• [Dataset entries]:
★ ★ ★ ★

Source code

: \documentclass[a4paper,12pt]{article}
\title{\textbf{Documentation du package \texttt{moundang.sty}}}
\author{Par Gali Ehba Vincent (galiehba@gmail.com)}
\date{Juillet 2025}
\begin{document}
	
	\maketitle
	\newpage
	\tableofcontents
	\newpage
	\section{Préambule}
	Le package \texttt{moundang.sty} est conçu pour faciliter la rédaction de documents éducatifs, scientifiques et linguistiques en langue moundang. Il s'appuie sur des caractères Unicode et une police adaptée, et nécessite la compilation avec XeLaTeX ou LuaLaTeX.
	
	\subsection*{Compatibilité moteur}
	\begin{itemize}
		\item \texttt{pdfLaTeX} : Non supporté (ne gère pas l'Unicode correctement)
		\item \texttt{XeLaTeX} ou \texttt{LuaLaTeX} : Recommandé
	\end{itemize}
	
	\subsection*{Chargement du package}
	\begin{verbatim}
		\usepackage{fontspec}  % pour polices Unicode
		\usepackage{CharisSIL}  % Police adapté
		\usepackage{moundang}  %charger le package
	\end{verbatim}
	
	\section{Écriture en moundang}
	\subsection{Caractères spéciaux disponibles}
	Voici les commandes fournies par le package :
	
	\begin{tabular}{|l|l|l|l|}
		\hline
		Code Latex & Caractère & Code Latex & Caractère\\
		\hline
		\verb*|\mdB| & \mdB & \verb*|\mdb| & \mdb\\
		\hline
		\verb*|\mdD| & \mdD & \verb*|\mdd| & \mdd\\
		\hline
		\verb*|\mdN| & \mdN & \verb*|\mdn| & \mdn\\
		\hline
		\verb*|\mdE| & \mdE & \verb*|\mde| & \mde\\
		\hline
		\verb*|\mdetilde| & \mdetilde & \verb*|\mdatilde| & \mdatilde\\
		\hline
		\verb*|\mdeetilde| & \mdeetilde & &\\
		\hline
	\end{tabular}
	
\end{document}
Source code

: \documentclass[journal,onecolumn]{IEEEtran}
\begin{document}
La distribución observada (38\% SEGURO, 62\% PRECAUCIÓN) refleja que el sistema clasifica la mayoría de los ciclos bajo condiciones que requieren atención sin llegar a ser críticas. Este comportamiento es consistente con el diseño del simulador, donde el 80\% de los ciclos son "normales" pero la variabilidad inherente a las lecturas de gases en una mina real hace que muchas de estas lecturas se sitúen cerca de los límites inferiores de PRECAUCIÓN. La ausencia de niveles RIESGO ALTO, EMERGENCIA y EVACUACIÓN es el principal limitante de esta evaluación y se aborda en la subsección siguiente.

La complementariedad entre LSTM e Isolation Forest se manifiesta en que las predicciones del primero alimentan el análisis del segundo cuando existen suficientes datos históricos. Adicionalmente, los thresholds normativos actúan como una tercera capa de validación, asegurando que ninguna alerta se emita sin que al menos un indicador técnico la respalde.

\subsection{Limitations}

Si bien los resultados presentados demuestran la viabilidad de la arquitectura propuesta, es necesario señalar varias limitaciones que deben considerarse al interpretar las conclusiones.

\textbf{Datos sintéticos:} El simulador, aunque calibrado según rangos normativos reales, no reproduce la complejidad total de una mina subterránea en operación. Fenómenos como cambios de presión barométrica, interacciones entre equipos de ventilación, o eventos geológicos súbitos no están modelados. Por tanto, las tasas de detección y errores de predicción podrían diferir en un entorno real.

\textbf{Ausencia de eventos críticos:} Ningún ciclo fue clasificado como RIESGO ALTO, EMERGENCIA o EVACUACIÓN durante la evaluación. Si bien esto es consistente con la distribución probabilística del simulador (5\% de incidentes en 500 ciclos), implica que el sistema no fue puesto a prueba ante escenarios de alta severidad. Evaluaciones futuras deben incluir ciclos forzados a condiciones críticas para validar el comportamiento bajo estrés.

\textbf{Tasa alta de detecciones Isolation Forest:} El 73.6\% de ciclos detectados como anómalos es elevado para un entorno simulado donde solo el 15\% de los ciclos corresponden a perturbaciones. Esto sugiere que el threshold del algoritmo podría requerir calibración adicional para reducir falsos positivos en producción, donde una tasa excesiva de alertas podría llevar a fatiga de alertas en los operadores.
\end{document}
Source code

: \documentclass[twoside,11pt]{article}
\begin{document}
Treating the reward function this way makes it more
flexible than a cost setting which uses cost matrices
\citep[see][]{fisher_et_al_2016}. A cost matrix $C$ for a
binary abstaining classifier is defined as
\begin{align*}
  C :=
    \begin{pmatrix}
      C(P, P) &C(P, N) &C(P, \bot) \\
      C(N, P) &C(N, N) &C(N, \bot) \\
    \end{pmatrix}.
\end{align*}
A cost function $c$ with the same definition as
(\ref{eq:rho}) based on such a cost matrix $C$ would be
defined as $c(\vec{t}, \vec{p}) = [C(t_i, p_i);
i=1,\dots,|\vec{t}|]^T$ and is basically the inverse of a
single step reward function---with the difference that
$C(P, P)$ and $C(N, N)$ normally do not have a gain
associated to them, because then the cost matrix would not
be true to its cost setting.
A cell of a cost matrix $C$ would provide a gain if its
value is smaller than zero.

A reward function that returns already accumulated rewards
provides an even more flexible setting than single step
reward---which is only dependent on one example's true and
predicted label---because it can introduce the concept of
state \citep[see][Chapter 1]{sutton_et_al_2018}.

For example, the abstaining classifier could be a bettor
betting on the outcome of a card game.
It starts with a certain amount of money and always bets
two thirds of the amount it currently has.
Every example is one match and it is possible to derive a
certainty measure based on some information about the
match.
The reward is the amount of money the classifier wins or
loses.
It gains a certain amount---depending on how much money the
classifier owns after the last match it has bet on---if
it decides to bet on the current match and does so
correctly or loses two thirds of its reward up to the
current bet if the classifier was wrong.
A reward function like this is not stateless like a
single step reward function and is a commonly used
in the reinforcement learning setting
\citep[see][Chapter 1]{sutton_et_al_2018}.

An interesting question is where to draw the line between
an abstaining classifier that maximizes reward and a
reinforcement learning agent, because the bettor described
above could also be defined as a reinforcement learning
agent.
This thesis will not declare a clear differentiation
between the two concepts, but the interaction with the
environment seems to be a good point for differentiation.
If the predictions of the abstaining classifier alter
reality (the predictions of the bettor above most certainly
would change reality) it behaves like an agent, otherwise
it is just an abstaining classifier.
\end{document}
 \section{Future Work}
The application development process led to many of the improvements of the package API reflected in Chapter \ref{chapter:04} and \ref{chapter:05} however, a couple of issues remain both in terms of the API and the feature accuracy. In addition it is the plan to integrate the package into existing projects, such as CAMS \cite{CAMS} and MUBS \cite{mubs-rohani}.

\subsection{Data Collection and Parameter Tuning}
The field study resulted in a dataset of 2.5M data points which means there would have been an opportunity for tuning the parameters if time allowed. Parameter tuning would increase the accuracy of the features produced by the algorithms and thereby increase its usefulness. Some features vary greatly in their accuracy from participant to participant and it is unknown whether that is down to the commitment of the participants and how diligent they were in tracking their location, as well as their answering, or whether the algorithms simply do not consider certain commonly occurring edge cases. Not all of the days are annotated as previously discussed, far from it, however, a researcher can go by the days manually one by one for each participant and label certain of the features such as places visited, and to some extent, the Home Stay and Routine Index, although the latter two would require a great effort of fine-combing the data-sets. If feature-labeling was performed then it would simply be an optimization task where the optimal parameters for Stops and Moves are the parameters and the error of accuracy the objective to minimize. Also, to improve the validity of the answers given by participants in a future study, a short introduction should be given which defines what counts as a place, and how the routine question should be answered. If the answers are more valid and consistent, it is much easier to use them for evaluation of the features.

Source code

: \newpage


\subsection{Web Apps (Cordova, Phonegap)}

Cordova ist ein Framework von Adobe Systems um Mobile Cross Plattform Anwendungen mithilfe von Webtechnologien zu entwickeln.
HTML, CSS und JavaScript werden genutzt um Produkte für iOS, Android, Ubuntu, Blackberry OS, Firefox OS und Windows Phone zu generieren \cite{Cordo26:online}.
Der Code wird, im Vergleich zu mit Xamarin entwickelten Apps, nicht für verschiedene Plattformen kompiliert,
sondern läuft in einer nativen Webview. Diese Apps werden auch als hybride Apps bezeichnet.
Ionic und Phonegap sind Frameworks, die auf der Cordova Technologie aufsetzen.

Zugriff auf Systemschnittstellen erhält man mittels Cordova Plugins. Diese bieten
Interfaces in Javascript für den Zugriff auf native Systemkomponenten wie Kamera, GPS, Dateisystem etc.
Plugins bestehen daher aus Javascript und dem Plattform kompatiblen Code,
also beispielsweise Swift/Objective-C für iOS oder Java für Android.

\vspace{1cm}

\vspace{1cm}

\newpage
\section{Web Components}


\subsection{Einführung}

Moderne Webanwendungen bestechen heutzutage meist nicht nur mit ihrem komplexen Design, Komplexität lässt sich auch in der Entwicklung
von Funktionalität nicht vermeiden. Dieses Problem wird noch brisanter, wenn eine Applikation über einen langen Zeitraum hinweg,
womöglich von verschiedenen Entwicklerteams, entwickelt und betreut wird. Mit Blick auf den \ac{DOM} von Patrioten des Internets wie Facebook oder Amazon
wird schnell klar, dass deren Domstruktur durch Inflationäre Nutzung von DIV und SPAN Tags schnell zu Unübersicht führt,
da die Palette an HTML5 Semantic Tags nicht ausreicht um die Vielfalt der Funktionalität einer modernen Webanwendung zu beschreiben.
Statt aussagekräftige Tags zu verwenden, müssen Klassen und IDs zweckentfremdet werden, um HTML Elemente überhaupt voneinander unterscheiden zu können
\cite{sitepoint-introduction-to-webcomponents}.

★ ★ ★ ★

• [THE PROBLEM]:
Using the entries above, give back exactly the line containing "For example, the", the line containing "Collection and Parameter", and every line between them, and nothing else.

• [THE COMPLETED TASK]:
For example, the abstaining classifier could be a bettor
betting on the outcome of a card game.
It starts with a certain amount of money and always bets
two thirds of the amount it currently has.
Every example is one match and it is possible to derive a
certainty measure based on some information about the
match.
The reward is the amount of money the classifier wins or
loses.
It gains a certain amount---depending on how much money the
classifier owns after the last match it has bet on---if
it decides to bet on the current match and does so
correctly or loses two thirds of its reward up to the
current bet if the classifier was wrong.
A reward function like this is not stateless like a
single step reward function and is a commonly used
in the reinforcement learning setting
\citep[see][Chapter 1]{sutton_et_al_2018}.

An interesting question is where to draw the line between
an abstaining classifier that maximizes reward and a
reinforcement learning agent, because the bettor described
above could also be defined as a reinforcement learning
agent.
This thesis will not declare a clear differentiation
between the two concepts, but the interaction with the
environment seems to be a good point for differentiation.
If the predictions of the abstaining classifier alter
reality (the predictions of the bettor above most certainly
would change reality) it behaves like an agent, otherwise
it is just an abstaining classifier.
\end{document}
 \section{Future Work}
The application development process led to many of the improvements of the package API reflected in Chapter \ref{chapter:04} and \ref{chapter:05} however, a couple of issues remain both in terms of the API and the feature accuracy. In addition it is the plan to integrate the package into existing projects, such as CAMS \cite{CAMS} and MUBS \cite{mubs-rohani}.

\subsection{Data Collection and Parameter Tuning}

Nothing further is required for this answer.